TORONTO – Sick days, last-minute vacation requests and reluctant ticket sales — those were just some of the options being considered by Toronto Blue Jays fans as the baseball team’s long-awaited playoff games were officially slated for inconvenient afternoon starts.
The timing came as a blow to many who’ve watched the team make an exhilarating second-half push to the post-season for the first time since 1993.
Game 1 on Thursday is set to begin between 3:37 p.m. and 4:07 p.m., while Game 2 on Friday starts even earlier with opening pitch scheduled for 12:45 p.m.
For Samantha Valters, who couldn’t take a vacation day at short notice, the times meant she had to put her prized tickets up for sale.
“This is the moment I’ve been waiting for over 20 years for, so it’s a real bummer,” said the 31-year-old. “It kind of ruins that high and excitement in the city when you can’t all get together and root for your team.”
Calling in sick wasn’t an option for Valters either because everyone in her office knows just how much of a Jays fan she is.
“I’m a super fan. I’m dressed in Jays gear right now. I have little bobble-heads at work on my desk,” she said with a laugh. “I’ve been at the World Series games when I was a kid and I’ve been looking forward to this for so long.”
Valters hopes she’ll be able to go to other playoff games, but notes she’ll likely only be able to make it if they are after regular working hours.

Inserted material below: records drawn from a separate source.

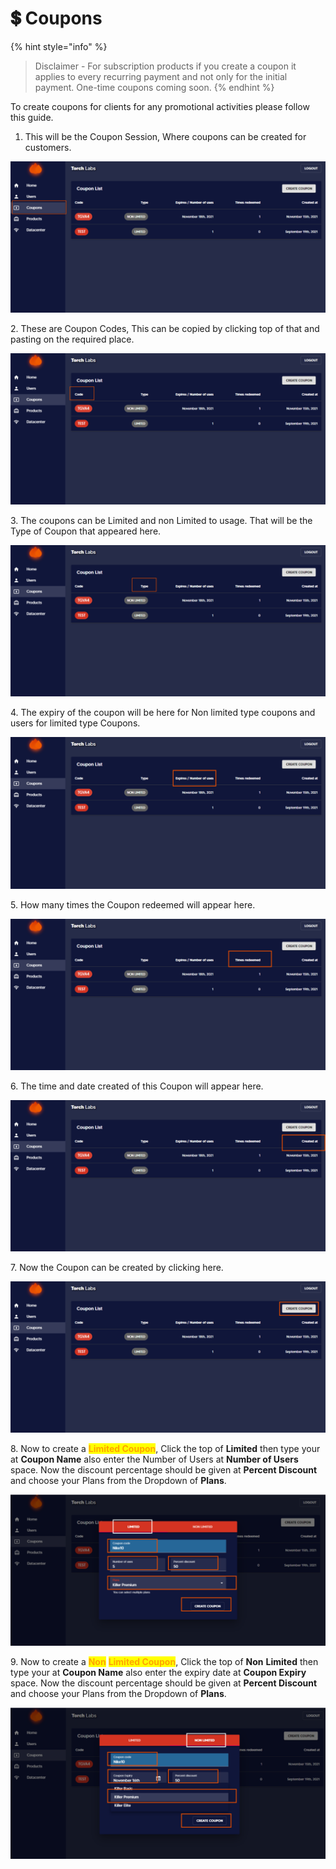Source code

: # 💲 Coupons

{% hint style="info" %}
> Disclaimer - For subscription products if you create a coupon it applies to every recurring payment and not only for the initial payment. One-time coupons coming soon.
{% endhint %}

To create coupons for clients for any promotional activities please follow this guide.

1. This will be the Coupon Session, Where coupons can be created for customers.&#x20;

![](<../../.gitbook/assets/Untitled design (19).png>)

2\. These are Coupon Codes, This can be copied by clicking top of that and pasting on the required place.&#x20;

![](<../../.gitbook/assets/Untitled design (1) (7).png>)

3\. The coupons can be Limited and non Limited to  usage. That will be the Type of Coupon that appeared here.

![](<../../.gitbook/assets/Untitled design (2) (1).png>)

4\. The expiry of the coupon will be here for Non limited type coupons and users for limited type Coupons.

![](<../../.gitbook/assets/Untitled design (3) (11).png>)

5\. How many times the Coupon redeemed will appear here.&#x20;

![](<../../.gitbook/assets/Untitled design (4) (4).png>)

6\. The time and date created of this Coupon will appear here.

![](<../../.gitbook/assets/Untitled design (5) (1).png>)

7\. Now the Coupon can be created by clicking here.

![](<../../.gitbook/assets/Untitled design (6) (8).png>)

8\. Now to create a <mark style="color:orange;">**Limited Coupon**</mark>, Click the top of **Limited** then type your at **Coupon Name** also enter the Number of Users at **Number of Users** space. Now the discount percentage should be given at **Percent Discount** and choose your Plans from the Dropdown of **Plans**.

![](<../../.gitbook/assets/Untitled design (7) (3).png>)

9\. Now to create a <mark style="color:orange;">**Non**</mark> <mark style="color:orange;">**Limited Coupon**</mark>, Click the top of **Non** **Limited** then type your at **Coupon Name** also enter the expiry date at **Coupon Expiry** space. Now the discount percentage should be given at **Percent Discount** and choose your Plans from the Dropdown of **Plans**.

![](<../../.gitbook/assets/Untitled design (8).png>)

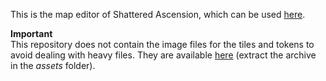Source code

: This is the map editor of Shattered Ascension, which can be used [here](https://www.astralvault.net/games/SA/MapEditor/SA-map-editor/).

**Important**  
This repository does not contain the image files for the tiles and tokens to avoid dealing with heavy files. They are available [here](https://www.astralvault.net/games/SA/MapEditor/assets.zip) (extract the archive in the *assets* folder).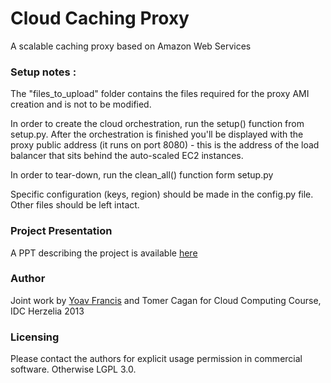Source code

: Cloud Caching Proxy
=================

A scalable caching proxy based on Amazon Web Services

### Setup notes : 

The "files_to_upload" folder contains the files required for the proxy AMI creation and is not to be modified.

In order to create the cloud orchestration, run the setup() function from setup.py.
After the orchestration is finished you'll be displayed with the proxy public address (it runs on port 8080) - this is the address of the load balancer that sits behind the auto-scaled EC2 instances.

In order to tear-down, run the clean_all() function form setup.py

Specific configuration (keys, region) should be made in the config.py file.
Other files should be left intact.

### Project Presentation
A PPT describing the project is available [here](http://www.slideshare.net/YoavFrancis/cloud-caching-proxy-scalable)

### Author

Joint work by [Yoav Francis](https://www.linkedin.com/in/yoavfrancis) and Tomer Cagan for Cloud Computing Course, IDC Herzelia 2013

### Licensing

Please contact the authors for explicit usage permission in commercial software. Otherwise LGPL 3.0.
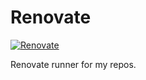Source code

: # Renovate
[![Renovate](https://github.com/blbecker/renovate/actions/workflows/main.yml/badge.svg?branch=main)](https://github.com/blbecker/renovate/actions/workflows/main.yml)

Renovate runner for my repos.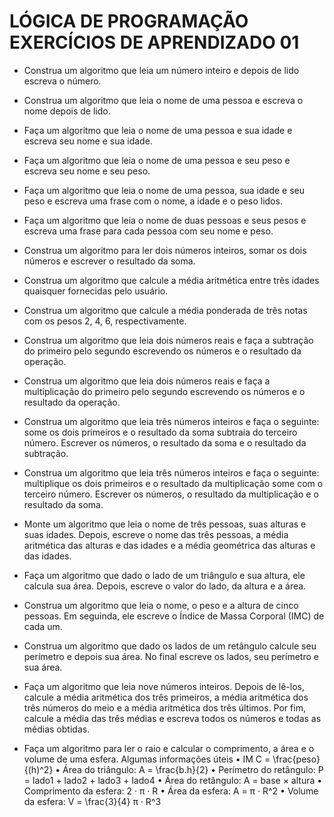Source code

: # LÓGICA DE PROGRAMAÇÃO EXERCÍCIOS DE APRENDIZADO 01

* Construa um algoritmo que leia um número inteiro e depois de lido escreva o número.
* Construa um algoritmo que leia o nome de uma pessoa e escreva o nome depois de lido.
* Faça um algoritmo que leia o nome de uma pessoa e sua idade e escreva seu nome e sua idade.
* Faça um algoritmo que leia o nome de uma pessoa e seu peso e escreva seu nome e seu peso.
* Faça um algoritmo que leia o nome de uma pessoa, sua idade e seu peso e escreva uma frase com
o nome, a idade e o peso lidos.
* Faça um algoritmo que leia o nome de duas pessoas e seus pesos e escreva uma frase para cada
pessoa com seu nome e peso.
* Construa um algoritmo para ler dois números inteiros, somar os dois números e escrever o resultado
da soma.
* Construa um algoritmo que calcule a média aritmética entre três idades quaisquer fornecidas pelo
usuário.
* Construa um algoritmo que calcule a média ponderada de três notas com os pesos 2, 4, 6,
respectivamente.
* Construa um algoritmo que leia dois números reais e faça a subtração do primeiro pelo segundo
escrevendo os números e o resultado da operação.
* Construa um algoritmo que leia dois números reais e faça a multiplicação do primeiro pelo
segundo escrevendo os números e o resultado da operação.
* Construa um algoritmo que leia três números inteiros e faça o seguinte: some os dois primeiros e
o resultado da soma subtraia do terceiro número. Escrever os números, o resultado da soma e o resultado
da subtração.
* Construa um algoritmo que leia três números inteiros e faça o seguinte: multiplique os dois
primeiros e o resultado da multiplicação some com o terceiro número. Escrever os números, o resultado
da multiplicação e o resultado da soma.
* Monte um algoritmo que leia o nome de três pessoas, suas alturas e suas idades. Depois, escreve
o nome das três pessoas, a média aritmética das alturas e das idades e a média geométrica das alturas e
das idades.
* Faça um algoritmo que dado o lado de um triângulo e sua altura, ele calcula sua área. Depois,
escreve o valor do lado, da altura e a área.
* Construa um algoritmo que leia o nome, o peso e a altura de cinco pessoas. Em seguinda, ele
escreve o Índice de Massa Corporal (IMC) de cada um.
* Construa um algoritmo que dado os lados de um retângulo calcule seu perímetro e depois sua
área. No final escreve os lados, seu perímetro e sua área.
* Faça um algoritmo que leia nove números inteiros. Depois de lê-los, calcule a média aritmética
dos três primeiros, a média aritmética dos três números do meio e a média aritmética dos três últimos.
Por fim, calcule a média das três médias e escreva todos os números e todas as médias obtidas.

* Faça um algoritmo para ler o raio e calcular o comprimento, a área e o volume de uma esfera.
Algumas informações úteis
• IM C = \frac{peso}{(h)^2}
• Área do triângulo: A = \frac{b.h}{2}
• Perímetro do retângulo: P = lado1 + lado2 + lado3 + lado4
• Área do retângulo: A = base × altura
• Comprimento da esfera: 2 · π · R
• Área da esfera: A = π · R^2
• Volume da esfera: V = \frac{3}{4} π · R^3

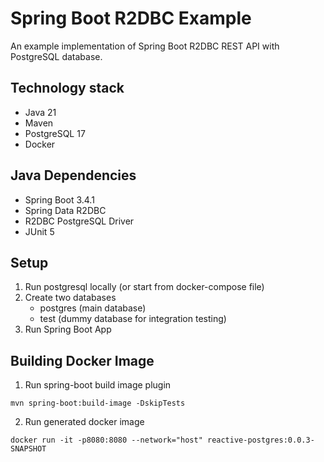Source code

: # Spring Boot R2DBC Example

An example implementation of Spring Boot R2DBC REST API with PostgreSQL database.

## Technology stack
* Java 21
* Maven
* PostgreSQL 17
* Docker

## Java Dependencies
* Spring Boot 3.4.1
* Spring Data R2DBC
* R2DBC PostgreSQL Driver
* JUnit 5

## Setup

1. Run postgresql locally (or start from docker-compose file)
2. Create two databases
   - postgres (main database)
   - test (dummy database for integration testing)
3. Run Spring Boot App

## Building Docker Image

1. Run spring-boot build image plugin

`mvn spring-boot:build-image -DskipTests`

2. Run generated docker image

`docker run -it -p8080:8080 --network="host" reactive-postgres:0.0.3-SNAPSHOT`
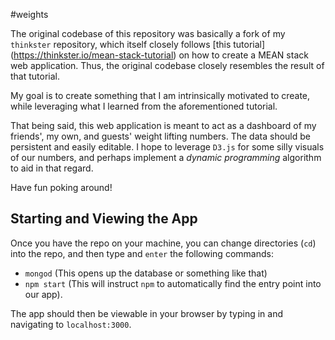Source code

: #weights

The original codebase of this repository was basically a fork of my `thinkster` repository, which itself closely follows [this tutorial] (https://thinkster.io/mean-stack-tutorial) on how to create a MEAN stack web application. Thus, the original codebase closely resembles the result of that tutorial.

My goal is to create something that I am intrinsically motivated to create, while leveraging what I learned from the aforementioned tutorial.

That being said, this web application is meant to act as a dashboard of my friends', my own, and guests' weight lifting numbers. The data should be persistent and easily editable. I hope to leverage `D3.js` for some silly visuals of our numbers, and perhaps implement a *dynamic programming* algorithm to aid in that regard.

Have fun poking around!

## Starting and Viewing the App

Once you have the repo on your machine, you can change directories (`cd`) into the repo, and then type and `enter` the following commands:
- `mongod` (This opens up the database or something like that)
- `npm start` (This will instruct `npm` to automatically find the entry point into our app).

The app should then be viewable in your browser by typing in and navigating to `localhost:3000`.
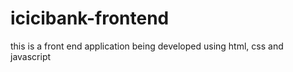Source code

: # icicibank-frontend
this is a front end application being developed using html, css and javascript
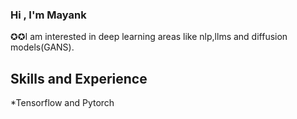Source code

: ### Hi , I'm Mayank 
✪✪I am interested in deep learning areas like nlp,llms and diffusion models(GANS).

## Skills and Experience
*Tensorflow and Pytorch


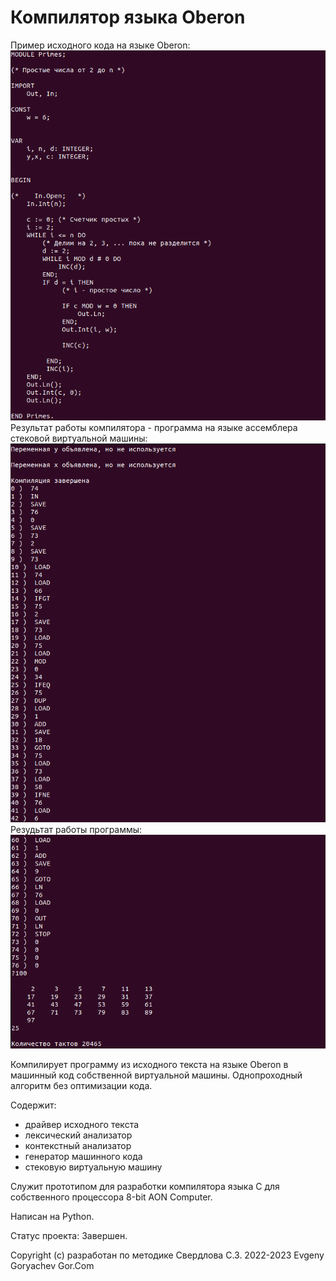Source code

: # Компилятор языка Oberon

Пример исходного кода на языке Oberon:
![Screenshot1.png](Screenshot1.png)
Результат работы компилятора - программа на языке ассемблера стековой виртуальной машины:
![Screenshot2.png](Screenshot2.png)
Резудьтат работы программы:
![Screenshot3.png](Screenshot3.png)

Компилирует программу из исходного текста на языке Oberon в машинный код собственной виртуальной машины.
Однопроходный алгоритм без оптимизации кода.

Содержит:
- драйвер исходного текста
- лексический анализатор
- контекстный анализатор
- генератор машинного кода
- стековую виртуальную машину

Служит прототипом для разработки компилятора языка C для собственного процессора 8-bit AON Computer.

Написан на Python.

Статус проекта: Завершен.


Copyright (c) разработан по методике Свердлова С.З.
2022-2023 Evgeny Goryachev
Gor.Com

“At least they’re in the playoffs, and that makes me incredibly happy,” she said. “But you’d love to be there in that moment and feel that camaraderie.”
Afternoon games are a tradition on the playoff schedule, which is set by Major League Baseball. Several factors go into determining what time the games are played, including time zones and the number of other games on the day. On Thursday, for example, the other game is being played in the Central time zone in Kansas City. On Friday, there are four games scheduled with Toronto the only host in the Eastern time zone, making Blue Jays-Rangers the logical choice to kick off the play at lunchtime. Staggered starts also ensure that games don’t overlap for TV audiences.
Like Valters, Josh Elijah definitely wants to experience the games with friends.
The London, Ont., resident doesn’t have tickets to the games in Toronto but is determined to find a way to watch them on television with his buddies.
He has plans to leave work early on Thursday, but is still contemplating what he’ll do for the Friday game.
“I’m going to try to get out of work somehow,” he said, adding that he hoped his boss would be sympathetic. “I want to be with my friends to watch the game. This is the moment, this is the time all Blue Jays fans have been waiting for.”
The 30-year-old, who describes himself as an “avid baseball fan” said he’d certainly be burning a sick day for future games in the coming weeks if they are scheduled during the day.
Jacob Robinson is also considering time off work if more playoff games land in the middle of the afternoon.
The Delhi, Ont., resident will be at Friday’s game thanks to a well-timed day off, he and his wife won’t be able to make it to Game 1 — a situation that’s left him frustrated.
“It’s a bit of a gut punch to not be able to go to that first game, and having spent that much money to go,” he said. “It was the one I was really excited about because it’s the first time in 22 years.”
If future games are slotted for more afternoons, Robinson plans to ask his boss about possibly using some vacation time to go watch them because he feels the experience is worth it.
“This is kind of the one team I feel everyone rallies around, no matter where you’re from in Canada,” he said. “It’s not only just the team, but the excitement around it. I really just hope that the afternoon games don’t take away from that.”